### About this exercise
Give the records below again, word for word. No pictures belong in the copy.

### Source information

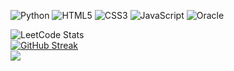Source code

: 

![Python](https://img.shields.io/badge/python-3670A0?style=for-the-badge&logo=python&logoColor=ffdd54) ![HTML5](https://img.shields.io/badge/html5-%23E34F26.svg?style=for-the-badge&logo=html5&logoColor=white) ![CSS3](https://img.shields.io/badge/css3-%231572B6.svg?style=for-the-badge&logo=css3&logoColor=white) ![JavaScript](https://img.shields.io/badge/javascript-%23323330.svg?style=for-the-badge&logo=javascript&logoColor=%23F7DF1E) ![Oracle](https://img.shields.io/badge/Oracle-F80000?style=for-the-badge&logo=oracle&logoColor=white)

![LeetCode Stats](https://leetcard.jacoblin.cool/GibsonGYIOVdguisdo?theme=light&font=Noto%20Sans%20Deseret&ext=heatmap)<br/>
[![GitHub Streak](https://streak-stats.demolab.com?user=GibsonGYIOVdguisdo)](https://git.io/streak-stats)<br/>
![](https://github-readme-stats.vercel.app/api/top-langs/?username=GibsonGYIOVdguisdo&theme=default&hide_border=false&include_all_commits=true&count_private=true&layout=compact&hide=ShaderLab,HLSL)
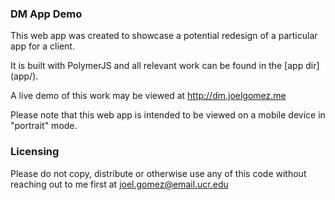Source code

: ### DM App Demo
This web app was created to showcase a potential redesign of a particular app
for a client.

It is built with PolymerJS and all relevant work can be found in the [app dir]
(app/).

A live demo of this work may be viewed at http://dm.joelgomez.me

Please note that this web app is intended to be viewed on a mobile device in 
"portrait" mode.

### Licensing
Please do not copy, distribute or otherwise use any of this code without 
reaching out to me first at joel.gomez@email.ucr.edu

### Answer below
Source code

: 

![Python](https://img.shields.io/badge/python-3670A0?style=for-the-badge&logo=python&logoColor=ffdd54) ![HTML5](https://img.shields.io/badge/html5-%23E34F26.svg?style=for-the-badge&logo=html5&logoColor=white) ![CSS3](https://img.shields.io/badge/css3-%231572B6.svg?style=for-the-badge&logo=css3&logoColor=white) ![JavaScript](https://img.shields.io/badge/javascript-%23323330.svg?style=for-the-badge&logo=javascript&logoColor=%23F7DF1E) ![Oracle](https://img.shields.io/badge/Oracle-F80000?style=for-the-badge&logo=oracle&logoColor=white)

![LeetCode Stats](https://leetcard.jacoblin.cool/GibsonGYIOVdguisdo?theme=light&font=Noto%20Sans%20Deseret&ext=heatmap)<br/>
[![GitHub Streak](https://streak-stats.demolab.com?user=GibsonGYIOVdguisdo)](https://git.io/streak-stats)<br/>
![](https://github-readme-stats.vercel.app/api/top-langs/?username=GibsonGYIOVdguisdo&theme=default&hide_border=false&include_all_commits=true&count_private=true&layout=compact&hide=ShaderLab,HLSL)
Source code

: ### DM App Demo
This web app was created to showcase a potential redesign of a particular app
for a client.

It is built with PolymerJS and all relevant work can be found in the [app dir]
(app/).

A live demo of this work may be viewed at http://dm.joelgomez.me

Please note that this web app is intended to be viewed on a mobile device in 
"portrait" mode.

### Licensing
Please do not copy, distribute or otherwise use any of this code without 
reaching out to me first at joel.gomez@email.ucr.edu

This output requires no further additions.